Happy 2016, y’all! Just like many of you (I’m guessing), I always feel a sense of tabula rasa after the New Year. Anything is possible! It’s a time to make resolutions and goals for the coming year, a time to think about how I am going to improve. After writing my 2015 retrospective piece, I had the genius idea of writing a 2016 planning piece for Ruby. As I was piecing together the things I think Ruby should aim for, I realized that my opinion on the subject is far too narrow. Plus, I am not an expert in the vein of some more well-known Rubyists. I am Joe Schmoe Rubyist. I work with it daily, I’ve been doing so for a long time, but there are others that are far more qualified and still others who have other points-of-view.

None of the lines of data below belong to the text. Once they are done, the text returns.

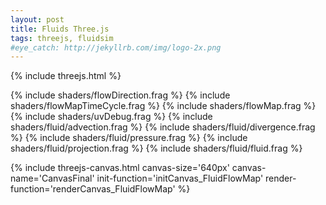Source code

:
 ```yaml
---
layout: post
title: Fluids Three.js
tags: threejs, fluidsim
#eye_catch: http://jekyllrb.com/img/logo-2x.png
---
```


{% include threejs.html %}

{% include shaders/flowDirection.frag %}
{% include shaders/flowMapTimeCycle.frag %}
{% include shaders/flowMap.frag %}
{% include shaders/uvDebug.frag %}
{% include shaders/fluid/advection.frag %}
{% include shaders/fluid/divergence.frag %}
{% include shaders/fluid/pressure.frag %}
{% include shaders/fluid/projection.frag %}
{% include shaders/fluid/fluid.frag %}

<script>

var waterTexture = new THREE.TextureLoader().load('{{ site.assetsurl }}/images/textures/water.jpg');
var flowMap = new THREE.TextureLoader().load('{{ site.assetsurl }}/images/textures/flowMap.png');

function initCanvas_FluidFlowMap( threeContext )
{

    threeContext.velocityTargets = [ new THREE.WebGLRenderTarget( 512, 512 ), new THREE.WebGLRenderTarget( 512, 512 ) ];
    threeContext.pressureTargets = [ new THREE.WebGLRenderTarget( 512, 512 ), new THREE.WebGLRenderTarget( 512, 512 ) ];
    threeContext.currentPressureTarget = 0;
    threeContext.divergenceTarget = new THREE.WebGLRenderTarget( 512, 512 );
    threeContext.fluidTarget = new THREE.WebGLRenderTarget(512, 512 );
    
    
    var defaultUniforms = {
      time: { type: "f", value: 0.0 },
      timeDelta: { type: "f", value: 0.0 },
      texelSize: { type: "v2", value: new THREE.Vector2(1.0/512.0,1.0/512.0) },
      minFilter: THREE.LinearFilter,
      magFilter: THREE.LinearFilter,
      depthBuffer: false,
      generateMipMaps: false  
    };
    
    // Advectiion
    var uniforms = {
      velocityField: { type: "t", value: threeContext.velocityTargets[0].texture },
    };
    threeContext.advectionUniforms = Object.extend( Object.clone(defaultUniforms), uniforms );
    threeContext.advectionScene = createFullScreenQuadScene( "passthroughVert", "advectionFrag", threeContext.advectionUniforms );
        
    // Divergence
    var uniforms = {
      velocityField: { type: "t", value: null },
    };
    threeContext.divergenceUniforms = Object.extend( Object.clone(defaultUniforms), uniforms );
    threeContext.divergenceScene = createFullScreenQuadScene( "passthroughVert", "divergenceFrag", threeContext.divergenceUniforms );

    // Pressure
    var uniforms = {
      velocityField: { type: "t", value: null },
      divergenceField: { type: "t", value: threeContext.divergenceTarget.texture },
      pressureField: { type: "t", value: null },
    };
    threeContext.pressureUniforms = Object.extend( Object.clone(defaultUniforms), uniforms );
    threeContext.pressureScene = createFullScreenQuadScene( "passthroughVert", "pressureFrag", threeContext.pressureUniforms );

    // Projection
    var uniforms = {
      velocityField: { type: "t", value: null },
      divergenceField: { type: "t", value: threeContext.divergenceTarget.texture },
      pressureField: { type: "t", value: null },
    };
    threeContext.projectionUniforms = Object.extend( Object.clone(defaultUniforms), uniforms );
    threeContext.projectionScene = createFullScreenQuadScene( "passthroughVert", "projectionFrag", threeContext.projectionUniforms );
    
    threeContext.uniforms = {
      velocityField: { type: "t", value: null },
      divergenceField: { type: "t", value: threeContext.divergenceTarget.texture },
      pressureField: { type: "t", value: null },
      texture: { type: "t", value: waterTexture },
      minFilter: THREE.LinearFilter,
      magFilter: THREE.LinearFilter,
      depthBuffer: false,
      generateMipMaps: false  
    };

    threeContext.uniforms.texture.value.wrapS = threeContext.uniforms.texture.value.wrapT = THREE.RepeatWrapping;
    
    threeContext.initFullScreenCanvas( 'passthroughVert', 'fluidFrag' );
}


function renderCanvas_FluidFlowMap( threeContext )
{
    threeContext.updateDefaultUniforms( this.advectionUniforms );
    threeContext.updateDefaultUniforms( this.divergenceUniforms );
    threeContext.updateDefaultUniforms( this.pressureUniforms );
    threeContext.updateDefaultUniforms( this.projectionUniforms );
    
    var pressureSourceIndex = threeContext.currentPressureTarget;
    var pressureTargetIndex = (pressureSourceIndex+1)%2;
    
    threeContext.advectionUniforms.velocityField.value = threeContext.velocityTargets[pressureSourceIndex].texture;
    threeContext.renderer.render( threeContext.advectionScene, threeContext.camera, threeContext.velocityTargets[pressureTargetIndex], true );
    threeContext.renderer.render( threeContext.divergenceScene, threeContext.camera, threeContext.divergenceTarget, true );
    
    this.pressureUniforms.velocityField.value = threeContext.velocityTargets[pressureSourceIndex].texture;
    this.pressureUniforms.pressureField.value = threeContext.pressureTargets[pressureSourceIndex].texture;
    threeContext.renderer.render( threeContext.pressureScene, threeContext.camera, threeContext.pressureTargets[pressureTargetIndex], true );
    
    this.projectionUniforms.velocityField.value = threeContext.velocityTargets[pressureTargetIndex].texture;
    this.projectionUniforms.pressureField.value = threeContext.pressureTargets[pressureTargetIndex].texture;
    threeContext.renderer.render( threeContext.projectionScene, threeContext.camera, threeContext.velocityTargets[pressureSourceIndex], true );
    
    threeContext.uniforms.velocityField.value = threeContext.velocityTargets[pressureSourceIndex].texture;
    threeContext.uniforms.pressureField.value = threeContext.pressureTargets[pressureTargetIndex].texture;
    
    threeContext.currentPressureTarget = pressureTargetIndex;
}

</script>


{% include threejs-canvas.html canvas-size='640px' canvas-name='CanvasFinal' init-function='initCanvas_FluidFlowMap' render-function='renderCanvas_FluidFlowMap' %}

So, I asked the community, hoping to get a good representation of what Rubyists think 2016 should be for the language. Here is what I got back:
tumbleweeds rolling by
Hmph. OK, I thought, I’ll try another community. Surely Twitter has some opinions. Here’s what I got back:
Hmph. OK, I thought, third time’s a charm. I bet the SitePoint Ruby newsletter will generate something. Here’s what I got back:
sound of wind blowing
OK, fine. I guess the question isn’t as interesting as I thought. Or, maybe my fellow Rubyists simply don’t want to do my job for me. I know have no choice but to subject you to my thoughts on Ruby in 2016. Maybe my opinions will be so offensive/inspiring that some other thoughts will be generated in the comments.
Let me be honest here. I am not one of those people that trumpets the lack of diversity in our industry. I read about it, but I don’t really do anything. Diversity is one of those polarizing subjects that I often avoid because I am white and male and so I don’t have a problem. I empathize (as much as I can) with others, then I get back to work. I shake my head at stories of harassment and I get back to work. I pass along a link to a great article on diversity written by someone who is affected by it, and I get back to work. I assuage any guilt about being born with the white spoon in my mouth by not making it worse. Then, I meet someone or I read something that tells me I am part of the problem. A BIG part of it. I get angry and defensive and…get back to work.
It took me a long, long time to realize the only thing I really know about diversity: I don’t know, nor can I understand, how it affects others. I can say “Wow, that must suck,” but I can’t KNOW. As such, telling someone to just “work hard” and everything will be fine is not fair. Getting upset when someone else gets upset and my using “Guys” as a general term in a Slack channel is not fair. I can’t be in their shoes, so I can’t understand the problem.
That’s great, Glenn. You stated the problem, but what can we do about it from the perspective of a programming language?
Well, the short answer is, I don’t know. I went looking around the web and I might have found some places to start. Rather than paste 1,000 links on diversity, I think I’ll mimic the five points from this article on strategies for a company to promote diversity.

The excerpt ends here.